Dataset entries
■ ■ ■ ■ ■ ■ ■

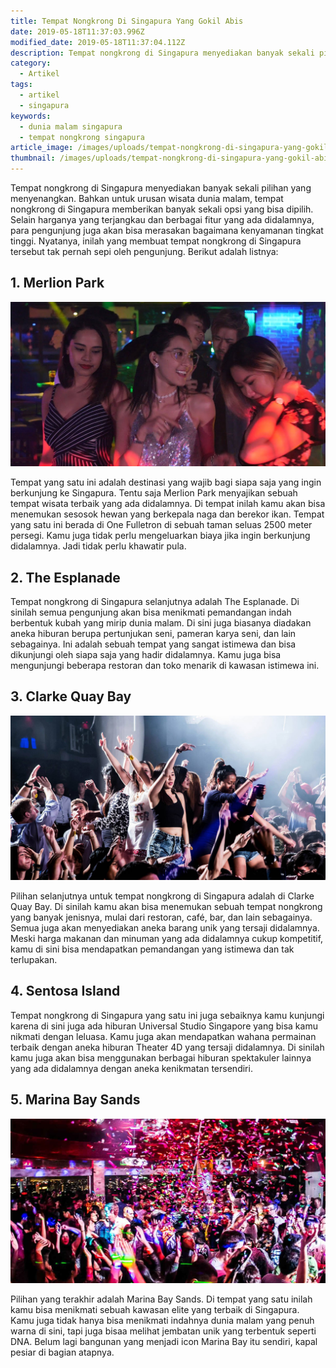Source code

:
 ```yaml
---
title: Tempat Nongkrong Di Singapura Yang Gokil Abis
date: 2019-05-18T11:37:03.996Z
modified_date: 2019-05-18T11:37:04.112Z
description: Tempat nongkrong di Singapura menyediakan banyak sekali pilihan yang menyenangkan. Bahkan untuk urusan wisata dunia malam.
category:
  - Artikel
tags:
  - artikel
  - singapura
keywords:
  - dunia malam singapura
  - tempat nongkrong singapura
article_image: /images/uploads/tempat-nongkrong-di-singapura-yang-gokil-abis-3.jpg
thumbnail: /images/uploads/tempat-nongkrong-di-singapura-yang-gokil-abis-3-016.jpg
---
```

Tempat nongkrong di Singapura menyediakan banyak sekali pilihan yang menyenangkan. Bahkan untuk urusan wisata dunia malam, tempat nongkrong di Singapura memberikan banyak sekali opsi yang bisa dipilih. Selain harganya yang terjangkau dan berbagai fitur yang ada didalamnya, para pengunjung juga akan bisa merasakan bagaimana kenyamanan tingkat tinggi. Nyatanya, inilah yang membuat tempat nongkrong di Singapura tersebut tak pernah sepi oleh pengunjung. Berikut adalah listnya:



## 1. Merlion Park

![Tempat Nongkrong Di Singapura Yang Gokil Abis](/images/uploads/tempat-nongkrong-di-singapura-yang-gokil-abis-3.jpg)

Tempat yang satu ini adalah destinasi yang wajib bagi siapa saja yang ingin berkunjung ke Singapura. Tentu saja Merlion Park menyajikan sebuah tempat wisata terbaik yang ada didalamnya. Di tempat inilah kamu akan bisa menemukan sesosok hewan yang berkepala naga dan berekor ikan. Tempat yang satu ini berada di One Fulletron di sebuah taman seluas 2500 meter persegi. Kamu juga tidak perlu mengeluarkan biaya jika ingin berkunjung didalamnya. Jadi tidak perlu khawatir pula.



## 2. The Esplanade

Tempat nongkrong di Singapura selanjutnya adalah The Esplanade. Di sinilah semua pengunjung akan bisa menikmati pemandangan indah berbentuk kubah yang mirip dunia malam. Di sini juga biasanya diadakan aneka hiburan berupa pertunjukan seni, pameran karya seni, dan lain sebagainya. Ini adalah sebuah tempat yang sangat istimewa dan bisa dikunjungi oleh siapa saja yang hadir didalamnya. Kamu juga bisa mengunjungi beberapa restoran dan toko menarik di kawasan istimewa ini.



## 3. Clarke Quay Bay

![Tempat Nongkrong Di Singapura Yang Gokil Abis](/images/uploads/tempat-nongkrong-di-singapura-yang-gokil-abis-2.jpg)

Pilihan selanjutnya untuk tempat nongkrong di Singapura adalah di Clarke Quay Bay. Di sinilah kamu akan bisa menemukan sebuah tempat nongkrong yang banyak jenisnya, mulai dari restoran, café, bar, dan lain sebagainya. Semua juga akan menyediakan aneka barang unik yang tersaji didalamnya. Meski harga makanan dan minuman yang ada didalamnya cukup kompetitif, kamu di sini bisa mendapatkan pemandangan yang istimewa dan tak terlupakan.



## 4. Sentosa Island

Tempat nongkrong di Singapura yang satu ini juga sebaiknya kamu kunjungi karena di sini juga ada hiburan Universal Studio Singapore yang bisa kamu nikmati dengan leluasa. Kamu juga akan mendapatkan wahana permainan terbaik dengan aneka hiburan Theater 4D yang tersaji didalamnya. Di sinilah kamu juga akan bisa menggunakan berbagai hiburan spektakuler lainnya yang ada didalamnya dengan aneka kenikmatan tersendiri.



## 5. Marina Bay Sands

![Tempat Nongkrong Di Singapura Yang Gokil Abis](/images/uploads/tempat-nongkrong-di-singapura-yang-gokil-abis-1.jpg)

Pilihan yang terakhir adalah Marina Bay Sands. Di tempat yang satu inilah kamu bisa menikmati sebuah kawasan elite yang terbaik di Singapura. Kamu juga tidak hanya bisa menikmati indahnya dunia malam yang penuh warna di sini, tapi juga bisaa melihat jembatan unik yang terbentuk seperti DNA. Belum lagi bangunan yang menjadi icon Marina Bay itu sendiri, kapal pesiar di bagian atapnya.
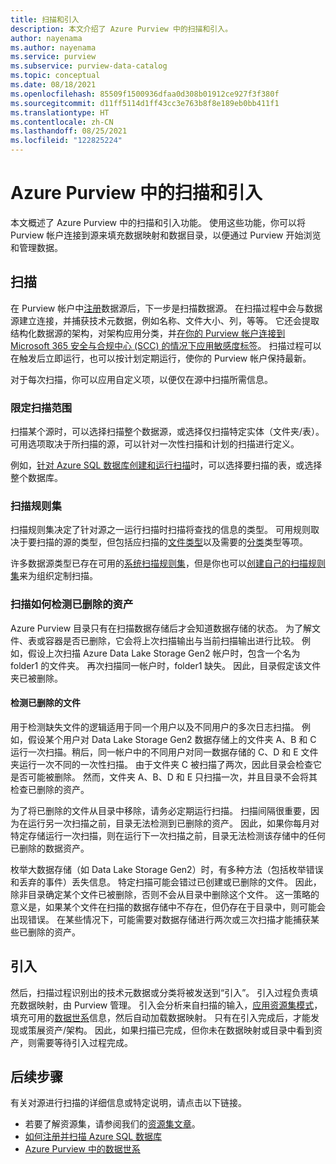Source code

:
```yaml
---
title: 扫描和引入
description: 本文介绍了 Azure Purview 中的扫描和引入。
author: nayenama
ms.author: nayenama
ms.service: purview
ms.subservice: purview-data-catalog
ms.topic: conceptual
ms.date: 08/18/2021
ms.openlocfilehash: 85509f1500936dfaa0d308b01912ce927f3f380f
ms.sourcegitcommit: d11ff5114d1ff43cc3e763b8f8e189eb0bb411f1
ms.translationtype: HT
ms.contentlocale: zh-CN
ms.lasthandoff: 08/25/2021
ms.locfileid: "122825224"
---
```

# <a name="scans-and-ingestion-in-azure-purview"></a>Azure Purview 中的扫描和引入

本文概述了 Azure Purview 中的扫描和引入功能。 使用这些功能，你可以将 Purview 帐户连接到源来填充数据映射和数据目录，以便通过 Purview 开始浏览和管理数据。

## <a name="scanning"></a>扫描

在 Purview 帐户中[注册](manage-data-sources.md)数据源后，下一步是扫描数据源。 在扫描过程中会与数据源建立连接，并捕获技术元数据，例如名称、文件大小、列，等等。 它还会提取结构化数据源的架构，对架构应用分类，并[在你的 Purview 帐户连接到 Microsoft 365 安全与合规中心 (SCC) 的情况下应用敏感度标签](create-sensitivity-label.md)。 扫描过程可以在触发后立即运行，也可以按计划定期运行，使你的 Purview 帐户保持最新。

对于每次扫描，你可以应用自定义项，以便仅在源中扫描所需信息。

### <a name="scope-your-scan"></a>限定扫描范围

扫描某个源时，可以选择扫描整个数据源，或选择仅扫描特定实体（文件夹/表）。 可用选项取决于所扫描的源，可以针对一次性扫描和计划的扫描进行定义。

例如，[针对 Azure SQL 数据库创建和运行扫描](register-scan-azure-sql-database.md#creating-and-running-a-scan)时，可以选择要扫描的表，或选择整个数据库。

### <a name="scan-rule-set"></a>扫描规则集

扫描规则集决定了针对源之一运行扫描时扫描将查找的信息的类型。 可用规则取决于要扫描的源的类型，但包括应扫描的[文件类型](sources-and-scans.md#file-types-supported-for-scanning)以及需要的[分类](supported-classifications.md)类型等项。

许多数据源类型已存在可用的[系统扫描规则集](create-a-scan-rule-set.md#system-scan-rule-sets)，但是你也可以[创建自己的扫描规则集](create-a-scan-rule-set.md)来为组织定制扫描。

### <a name="how-scans-detect-deleted-assets"></a>扫描如何检测已删除的资产

Azure Purview 目录只有在扫描数据存储后才会知道数据存储的状态。 为了解文件、表或容器是否已删除，它会将上次扫描输出与当前扫描输出进行比较。 例如，假设上次扫描 Azure Data Lake Storage Gen2 帐户时，包含一个名为 folder1 的文件夹。 再次扫描同一帐户时，folder1 缺失。 因此，目录假定该文件夹已被删除。

#### <a name="detecting-deleted-files"></a>检测已删除的文件

用于检测缺失文件的逻辑适用于同一个用户以及不同用户的多次日志扫描。 例如，假设某个用户对 Data Lake Storage Gen2 数据存储上的文件夹 A、B 和 C 运行一次扫描。稍后，同一帐户中的不同用户对同一数据存储的 C、D 和 E 文件夹运行一次不同的一次性扫描。 由于文件夹 C 被扫描了两次，因此目录会检查它是否可能被删除。 然而，文件夹 A、B、D 和 E 只扫描一次，并且目录不会将其检查已删除的资产。

为了将已删除的文件从目录中移除，请务必定期运行扫描。 扫描间隔很重要，因为在运行另一次扫描之前，目录无法检测到已删除的资产。 因此，如果你每月对特定存储运行一次扫描，则在运行下一次扫描之前，目录无法检测该存储中的任何已删除的数据资产。

枚举大数据存储（如 Data Lake Storage Gen2）时，有多种方法（包括枚举错误和丢弃的事件）丢失信息。 特定扫描可能会错过已创建或已删除的文件。 因此，除非目录确定某个文件已被删除，否则不会从目录中删除这个文件。 这一策略的意义是，如果某个文件在扫描的数据存储中不存在，但仍存在于目录中，则可能会出现错误。 在某些情况下，可能需要对数据存储进行两次或三次扫描才能捕获某些已删除的资产。

## <a name="ingestion"></a>引入

然后，扫描过程识别出的技术元数据或分类将被发送到“引入”。 引入过程负责填充数据映射，由 Purview 管理。  引入会分析来自扫描的输入，[应用资源集模式](concept-resource-sets.md#how-azure-purview-detects-resource-sets)，填充可用的[数据世系](concept-data-lineage.md)信息，然后自动加载数据映射。 只有在引入完成后，才能发现或策展资产/架构。 因此，如果扫描已完成，但你未在数据映射或目录中看到资产，则需要等待引入过程完成。

## <a name="next-steps"></a>后续步骤

有关对源进行扫描的详细信息或特定说明，请点击以下链接。

* 若要了解资源集，请参阅我们的[资源集文章](concept-resource-sets.md)。
* [如何注册并扫描 Azure SQL 数据库](register-scan-azure-sql-database.md#creating-and-running-a-scan)
* [Azure Purview 中的数据世系](catalog-lineage-user-guide.md)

■ ■ ■ ■ ■ ■ ■

● ACTIVITY: Scan the records above. Return every line with "title" in it.

● WRITTEN REPLY:
title: Tempat Nongkrong Di Singapura Yang Gokil Abis
title: 扫描和引入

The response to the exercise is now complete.